Then the waiters walked by with the most mouthwatering main dish whose tasty aroma filled the room. I looked over to see that the Rebbetzin had made some progress and now she was just a few tables away. Once again, the Rosh Yeshiva declined to accept a dish, with the warmest smile I had ever seen.
Finally, right before dessert, the Rebbetzin arrived at the Rosh Yeshiva’s table, smiling. I watched in amazement as she shared with him all the good tidings that she had heard in the multiple conversations she had had that morning. The Rosh Yeshiva listened intently, visibly happy while absorbing all of the new information.
It was only then as we were getting ready to finish our meal, that I saw the Rosh Yeshiva making Kiddush for him and his wife, a Jewish benediction and prayer recited over a cup of wine immediately before their meal on the eve of the Sabbath.
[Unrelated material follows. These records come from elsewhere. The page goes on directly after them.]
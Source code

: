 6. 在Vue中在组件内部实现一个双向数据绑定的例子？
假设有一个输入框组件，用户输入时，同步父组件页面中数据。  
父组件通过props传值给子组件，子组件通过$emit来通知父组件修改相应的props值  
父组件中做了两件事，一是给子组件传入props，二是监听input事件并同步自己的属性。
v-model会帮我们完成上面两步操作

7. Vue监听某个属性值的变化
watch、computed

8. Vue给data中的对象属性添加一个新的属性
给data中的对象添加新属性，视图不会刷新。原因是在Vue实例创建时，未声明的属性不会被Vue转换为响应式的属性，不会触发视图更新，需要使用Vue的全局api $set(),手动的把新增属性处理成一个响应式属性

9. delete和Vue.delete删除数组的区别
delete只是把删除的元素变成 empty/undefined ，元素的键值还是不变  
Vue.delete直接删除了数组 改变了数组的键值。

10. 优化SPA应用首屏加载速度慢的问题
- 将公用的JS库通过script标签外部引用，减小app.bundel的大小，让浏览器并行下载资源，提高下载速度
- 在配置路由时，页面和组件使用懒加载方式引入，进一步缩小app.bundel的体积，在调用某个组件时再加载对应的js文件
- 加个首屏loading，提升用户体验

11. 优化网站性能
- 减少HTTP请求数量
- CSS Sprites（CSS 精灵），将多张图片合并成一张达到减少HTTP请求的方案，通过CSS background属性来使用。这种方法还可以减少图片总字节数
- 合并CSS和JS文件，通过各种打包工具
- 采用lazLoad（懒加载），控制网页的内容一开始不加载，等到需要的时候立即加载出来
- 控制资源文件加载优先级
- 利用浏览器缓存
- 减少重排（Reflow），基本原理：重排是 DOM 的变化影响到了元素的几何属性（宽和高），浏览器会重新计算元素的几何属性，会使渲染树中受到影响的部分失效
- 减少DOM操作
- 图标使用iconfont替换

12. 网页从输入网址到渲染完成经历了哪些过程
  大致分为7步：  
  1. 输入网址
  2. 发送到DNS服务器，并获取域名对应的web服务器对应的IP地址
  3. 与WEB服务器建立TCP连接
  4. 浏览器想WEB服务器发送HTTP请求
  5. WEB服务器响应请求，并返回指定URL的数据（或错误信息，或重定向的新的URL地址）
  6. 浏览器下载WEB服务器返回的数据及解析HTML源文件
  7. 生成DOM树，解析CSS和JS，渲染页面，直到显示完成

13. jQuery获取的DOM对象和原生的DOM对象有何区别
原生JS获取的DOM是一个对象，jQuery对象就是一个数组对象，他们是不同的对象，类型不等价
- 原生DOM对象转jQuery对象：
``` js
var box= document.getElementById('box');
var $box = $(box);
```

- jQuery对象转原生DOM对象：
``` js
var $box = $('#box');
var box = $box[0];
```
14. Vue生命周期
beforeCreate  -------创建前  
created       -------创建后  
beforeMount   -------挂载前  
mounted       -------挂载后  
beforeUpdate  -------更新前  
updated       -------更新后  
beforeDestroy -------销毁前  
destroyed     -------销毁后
In this week’s Parsha, we have the story of the parting of the sea. Our sages teach us that matchmaking for G-d is as difficult as the splitting of the sea. We are also taught that when a couple gets divorced tears come out of the altar of the Holy temple.
There are a few questions here. G-d created the world and continuously runs it. Since he built the system therefore, it can’t be difficult for him? Another question is: as an infinite being obviously there is nothing difficult for him? Finally, why is the altar shedding tears? Why not the Menorah, which brings light or the table, which perhaps would represent a home? Why the altar?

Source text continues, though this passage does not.